Helping others with type 1
I’ve always been interested in science. At first, I wanted to be a vet, but having my own medical conditions pushed me to human science and helping other patients. I really enjoy being a lab technician because it’s a more hands-on approach to science. I like working with my hands and having a routine in the lab. Despite not being in direct contact with patients, I still have a sense that I’m helping other people living with type 1.
Giving our research perspective
Having diabetes and working on a type 1 specific project is really exciting. It gives me a different view and helps me focus on what people with type 1 need and want. It also helps me motivate the research team during long, hard lab days because knowing the end goal pushes us through. As a biomedical research lab, working with cells, tissues and models, we can feel separate from patients but having my perspective helps us. For example, I help scientists who aren’t used to speaking directly to people with type 1 to make sure the language they use in their presentations has the sensitivity and best phrasing for people with diabetes to read.
Teamwork in the Grand Challenge
I love working with the team in Dr James Cantley’s lab. We have lots of collaborators with different expertise working on different projects, so I get to see the other research taking place. We have lab meetings every week and scientific journal clubs to discuss newly published research papers. The Grand Challenge has a really collaborative feel, and we’re invited to attend a variety of different meetings. I’ve been given lots of responsibility as a technician and treated the same as the postdoctoral researchers, which isn’t always the case in other labs. James appreciates that we need a range of people with a variety of diverse opinions to achieve the most success.
Boosting Scottish diabetes research
It’s great to see a Northern lab in the UK being recognised by the Grand Challenge and receiving this funding. I wanted to work in Scotland and have been following James Cantley’s research closely.
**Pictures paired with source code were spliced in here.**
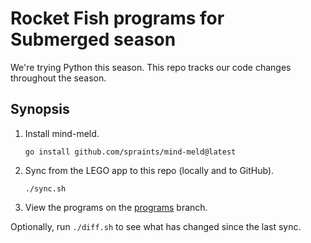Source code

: # Rocket Fish programs for Submerged season

We're trying Python this season. This repo tracks our code changes throughout the season.

## Synopsis

1. Install mind-meld.

   ```
   go install github.com/spraints/mind-meld@latest
   ```

1. Sync from the LEGO app to this repo (locally and to GitHub).

    ```
    ./sync.sh
    ```
    
1. View the programs on the [programs](https://github.com/fll-21449/submerged/tree/programs) branch.

Optionally, run `./diff.sh` to see what has changed since the last sync.
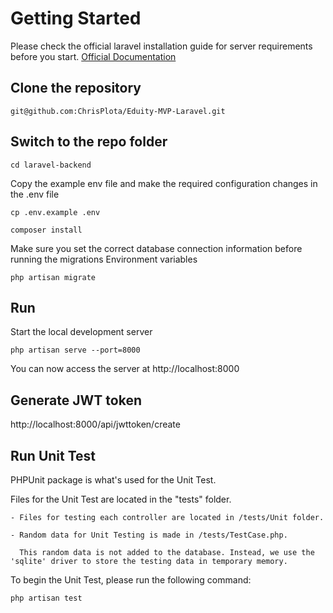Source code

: # Getting Started

Please check the official laravel installation guide for server requirements before you start. [Official Documentation](https://laravel.com/docs/8.x/installation)


## Clone the repository
```
git@github.com:ChrisPlota/Eduity-MVP-Laravel.git
```


## Switch to the repo folder

```
cd laravel-backend
```

Copy the example env file and make the required configuration changes in the .env file

`cp .env.example .env`


```
composer install
```

Make sure you set the correct database connection information before running the migrations Environment variables

`php artisan migrate`

## Run

Start the local development server

`php artisan serve --port=8000`

You can now access the server at http://localhost:8000

## Generate JWT token
http://localhost:8000/api/jwttoken/create

## Run Unit Test

PHPUnit package is what's used for the Unit Test.

Files for the Unit Test are located in the "tests" folder.

	- Files for testing each controller are located in /tests/Unit folder.

	- Random data for Unit Testing is made in /tests/TestCase.php.

   	  This random data is not added to the database. Instead, we use the 'sqlite' driver to store the testing data in temporary memory.

To begin the Unit Test, please run the following command:

`php artisan test`
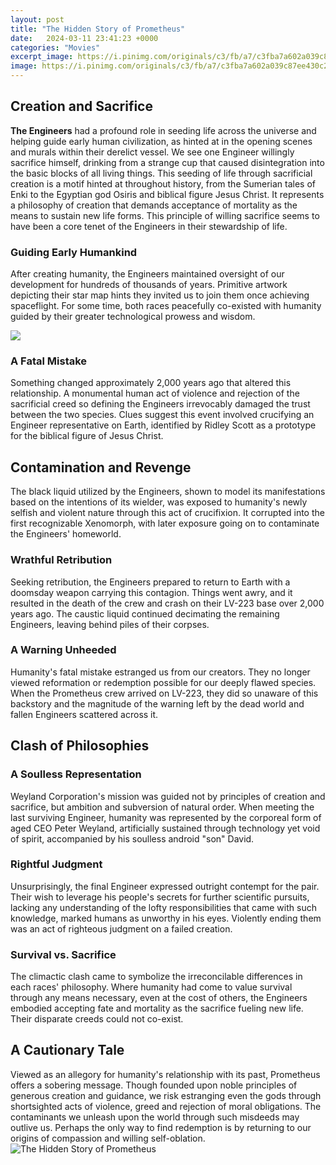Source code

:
 ```yaml
---
layout: post
title: "The Hidden Story of Prometheus"
date:   2024-03-11 23:41:23 +0000
categories: "Movies"
excerpt_image: https://i.pinimg.com/originals/c3/fb/a7/c3fba7a602a039c87ee430c2422499fe.jpg
image: https://i.pinimg.com/originals/c3/fb/a7/c3fba7a602a039c87ee430c2422499fe.jpg
---
```


## Creation and Sacrifice
**The Engineers** had a profound role in seeding life across the universe and helping guide early human civilization, as hinted at in the opening scenes and murals within their derelict vessel. We see one Engineer willingly sacrifice himself, drinking from a strange cup that caused disintegration into the basic blocks of all living things. 
This seeding of life through sacrificial creation is a motif hinted at throughout history, from the Sumerian tales of Enki to the Egyptian god Osiris and biblical figure Jesus Christ. It represents a philosophy of creation that demands acceptance of mortality as the means to sustain new life forms. This principle of willing sacrifice seems to have been a core tenet of the Engineers in their stewardship of life.
### Guiding Early Humankind
After creating humanity, the Engineers maintained oversight of our development for hundreds of thousands of years. Primitive artwork depicting their star map hints they invited us to join them once achieving spaceflight. For some time, both races peacefully co-existed with humanity guided by their greater technological prowess and wisdom. 

![](https://classicalwisdom.com/wp-content/uploads/2013/05/Creation_of_man_Prometheus_Berthelemy_Louvre_INV20043_n2.jpg)
### A Fatal Mistake
Something changed approximately 2,000 years ago that altered this relationship. A monumental human act of violence and rejection of the sacrificial creed so defining the Engineers irrevocably damaged the trust between the two species. Clues suggest this event involved crucifying an Engineer representative on Earth, identified by Ridley Scott as a prototype for the biblical figure of Jesus Christ.
## Contamination and Revenge
The black liquid utilized by the Engineers, shown to model its manifestations based on the intentions of its wielder, was exposed to humanity's newly selfish and violent nature through this act of crucifixion. It corrupted into the first recognizable Xenomorph, with later exposure going on to contaminate the Engineers' homeworld. 
### Wrathful Retribution
Seeking retribution, the Engineers prepared to return to Earth with a doomsday weapon carrying this contagion. Things went awry, and it resulted in the death of the crew and crash on their LV-223 base over 2,000 years ago. The caustic liquid continued decimating the remaining Engineers, leaving behind piles of their corpses. 
### A Warning Unheeded
Humanity's fatal mistake estranged us from our creators. They no longer viewed reformation or redemption possible for our deeply flawed species. When the Prometheus crew arrived on LV-223, they did so unaware of this backstory and the magnitude of the warning left by the dead world and fallen Engineers scattered across it.
## Clash of Philosophies
### A Soulless Representation  
Weyland Corporation's mission was guided not by principles of creation and sacrifice, but ambition and subversion of natural order. When meeting the last surviving Engineer, humanity was represented by the corporeal form of aged CEO Peter Weyland, artificially sustained through technology yet void of spirit, accompanied by his soulless android "son" David.
### Rightful Judgment
Unsurprisingly, the final Engineer expressed outright contempt for the pair. Their wish to leverage his people's secrets for further scientific pursuits, lacking any understanding of the lofty responsibilities that came with such knowledge, marked humans as unworthy in his eyes. Violently ending them was an act of righteous judgment on a failed creation.
### Survival vs. Sacrifice  
The climactic clash came to symbolize the irreconcilable differences in each races' philosophy. Where humanity had come to value survival through any means necessary, even at the cost of others, the Engineers embodied accepting fate and mortality as the sacrifice fueling new life. Their disparate creeds could not co-exist.
## A Cautionary Tale
Viewed as an allegory for humanity's relationship with its past, Prometheus offers a sobering message. Though founded upon noble principles of generous creation and guidance, we risk estranging even the gods through shortsighted acts of violence, greed and rejection of moral obligations. The contaminants we unleash upon the world through such misdeeds may outlive us. Perhaps the only way to find redemption is by returning to our origins of compassion and willing self-oblation.
 ![The Hidden Story of Prometheus](https://i.pinimg.com/originals/c3/fb/a7/c3fba7a602a039c87ee430c2422499fe.jpg)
In my previous lab, I gained experience processing and studying human pancreatic organs generously donated for diabetes research. In James’ lab, we use a range of different cell and tissue approaches to progress our research, which means we can work faster and more flexibly towards new treatments.
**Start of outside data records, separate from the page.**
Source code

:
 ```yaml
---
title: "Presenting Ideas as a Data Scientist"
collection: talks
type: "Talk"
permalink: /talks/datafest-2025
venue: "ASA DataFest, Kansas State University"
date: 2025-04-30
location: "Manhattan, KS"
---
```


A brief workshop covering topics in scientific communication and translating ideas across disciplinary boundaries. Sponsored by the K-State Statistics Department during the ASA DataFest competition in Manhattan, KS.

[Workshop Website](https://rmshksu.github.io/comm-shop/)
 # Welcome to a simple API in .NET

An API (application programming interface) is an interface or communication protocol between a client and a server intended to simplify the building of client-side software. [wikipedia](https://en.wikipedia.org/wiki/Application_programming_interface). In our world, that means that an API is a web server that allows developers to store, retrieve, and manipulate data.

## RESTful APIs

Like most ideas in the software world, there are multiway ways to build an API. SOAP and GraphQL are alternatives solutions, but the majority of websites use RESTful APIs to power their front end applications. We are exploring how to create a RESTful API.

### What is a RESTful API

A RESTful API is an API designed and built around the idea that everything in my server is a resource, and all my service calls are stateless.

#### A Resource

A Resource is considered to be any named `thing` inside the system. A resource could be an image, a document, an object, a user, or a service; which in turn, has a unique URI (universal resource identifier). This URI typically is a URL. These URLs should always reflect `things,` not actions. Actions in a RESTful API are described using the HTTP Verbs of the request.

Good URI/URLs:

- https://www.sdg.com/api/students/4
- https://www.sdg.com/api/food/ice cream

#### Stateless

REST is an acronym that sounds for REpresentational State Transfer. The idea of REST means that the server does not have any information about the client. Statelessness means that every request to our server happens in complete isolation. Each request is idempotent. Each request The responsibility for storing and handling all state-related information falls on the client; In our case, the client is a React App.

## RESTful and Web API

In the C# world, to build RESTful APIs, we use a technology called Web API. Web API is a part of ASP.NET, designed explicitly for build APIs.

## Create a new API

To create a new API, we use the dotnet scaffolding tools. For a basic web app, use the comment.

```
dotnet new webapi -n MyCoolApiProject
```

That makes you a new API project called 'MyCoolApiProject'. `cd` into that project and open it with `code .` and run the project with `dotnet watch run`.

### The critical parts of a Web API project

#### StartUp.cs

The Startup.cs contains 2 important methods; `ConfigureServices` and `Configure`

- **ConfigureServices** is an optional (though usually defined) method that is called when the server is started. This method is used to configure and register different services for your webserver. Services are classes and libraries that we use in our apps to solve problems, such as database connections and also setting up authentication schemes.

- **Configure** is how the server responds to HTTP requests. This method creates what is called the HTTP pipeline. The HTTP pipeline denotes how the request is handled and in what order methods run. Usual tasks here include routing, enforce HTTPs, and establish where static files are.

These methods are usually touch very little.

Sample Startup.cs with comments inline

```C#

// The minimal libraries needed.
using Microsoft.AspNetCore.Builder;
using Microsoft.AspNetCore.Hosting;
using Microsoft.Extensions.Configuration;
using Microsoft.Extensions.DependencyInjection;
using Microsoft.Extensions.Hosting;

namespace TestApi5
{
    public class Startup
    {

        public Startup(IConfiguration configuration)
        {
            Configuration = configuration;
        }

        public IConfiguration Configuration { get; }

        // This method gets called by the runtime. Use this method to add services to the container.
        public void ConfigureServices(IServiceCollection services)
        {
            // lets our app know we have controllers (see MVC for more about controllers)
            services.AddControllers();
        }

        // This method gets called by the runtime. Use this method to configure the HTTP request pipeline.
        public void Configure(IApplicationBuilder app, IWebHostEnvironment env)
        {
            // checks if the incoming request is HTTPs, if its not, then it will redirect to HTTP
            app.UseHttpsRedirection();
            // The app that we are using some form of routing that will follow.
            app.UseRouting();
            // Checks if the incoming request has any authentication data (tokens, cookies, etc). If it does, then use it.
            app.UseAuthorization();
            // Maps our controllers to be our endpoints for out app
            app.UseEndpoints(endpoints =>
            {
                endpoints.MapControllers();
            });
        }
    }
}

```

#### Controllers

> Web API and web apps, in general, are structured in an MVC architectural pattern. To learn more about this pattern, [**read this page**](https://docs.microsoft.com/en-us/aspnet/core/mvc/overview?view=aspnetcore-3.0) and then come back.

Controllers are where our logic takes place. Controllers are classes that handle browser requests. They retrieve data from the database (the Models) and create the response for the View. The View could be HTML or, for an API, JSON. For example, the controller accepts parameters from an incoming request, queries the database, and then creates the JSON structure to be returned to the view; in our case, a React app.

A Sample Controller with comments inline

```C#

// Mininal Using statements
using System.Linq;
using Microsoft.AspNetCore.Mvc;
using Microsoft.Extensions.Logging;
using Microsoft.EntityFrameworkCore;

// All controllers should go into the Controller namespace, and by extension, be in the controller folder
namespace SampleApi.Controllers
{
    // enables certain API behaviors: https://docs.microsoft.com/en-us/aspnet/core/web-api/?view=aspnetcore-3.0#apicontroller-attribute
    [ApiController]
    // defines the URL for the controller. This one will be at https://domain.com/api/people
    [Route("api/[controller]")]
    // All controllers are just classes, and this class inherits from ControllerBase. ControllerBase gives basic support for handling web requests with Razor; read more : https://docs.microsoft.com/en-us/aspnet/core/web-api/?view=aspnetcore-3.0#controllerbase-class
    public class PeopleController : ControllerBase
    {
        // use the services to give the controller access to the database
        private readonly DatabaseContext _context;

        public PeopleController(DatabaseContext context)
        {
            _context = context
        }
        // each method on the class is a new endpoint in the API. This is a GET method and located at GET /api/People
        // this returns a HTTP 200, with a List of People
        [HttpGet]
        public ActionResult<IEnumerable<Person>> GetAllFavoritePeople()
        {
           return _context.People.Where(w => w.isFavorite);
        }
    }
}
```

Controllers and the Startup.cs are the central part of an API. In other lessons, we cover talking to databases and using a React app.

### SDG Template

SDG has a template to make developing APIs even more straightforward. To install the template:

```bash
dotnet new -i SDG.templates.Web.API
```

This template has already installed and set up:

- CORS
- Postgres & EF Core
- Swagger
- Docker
Regrowing a person’s own beta cells
We’re studying pancreatic cell types which don’t make insulin to explore whether these can be converted into insulin-producing cells in people with type 1. The lab is exploring how the insulin-producing beta cells are related in embryos to another pancreatic cell type – the ductal cell. Dr Lisa Logie (a postdoctoral researcher) and I are optimising ductal cell isolation and culture, before other scientists in our team will add different drugs to see if they can transform them into beta cells.
A great research opportunity
I was following the Type 1 Diabetes Grand Challenge before I started working in James’ lab. It’s a very exciting time for type 1 diabetes research. The unprecedented amount of funding very generously invested by the Steve Morgan Foundation is making science a lot more open and available to more people. Being an early career researcher, working on this high-profile project is a great opportunity for me to learn new techniques and become more specialised. I’ll be working on this research project for its five-year duration. This gives me job security and the chance to focus and commit to this one project, which is very unusual in academic research.
A cure for type 1 diabetes
No one person with type 1 is the same as another, so we need to make sure there are treatment options for everyone. To me, a real cure for type 1 would be not having to administer insulin or wear a pump. I want to have a normal experience of life without having to think about type 1 with every aspect of my day.
Developing a cure for type 1 is the goal, but in the short-term, we need to keep making progress towards better quality of life for people with type 1. Making inulin pumps more sensitive and reducing the amount of insulin needed would be helpful, which is where the novel insulins strand of the Grand Challenge comes in.
Five-year research plan
Over the next five years it will be important to test different ideas, to evaluate which work and which don’t so that we can adapt our thinking and move forward towards our goal. Our aim is to develop a new treatment concept for type 1 by the end of the current Grand Challenge Fellowship, which we hope will then progress toward clinical trials.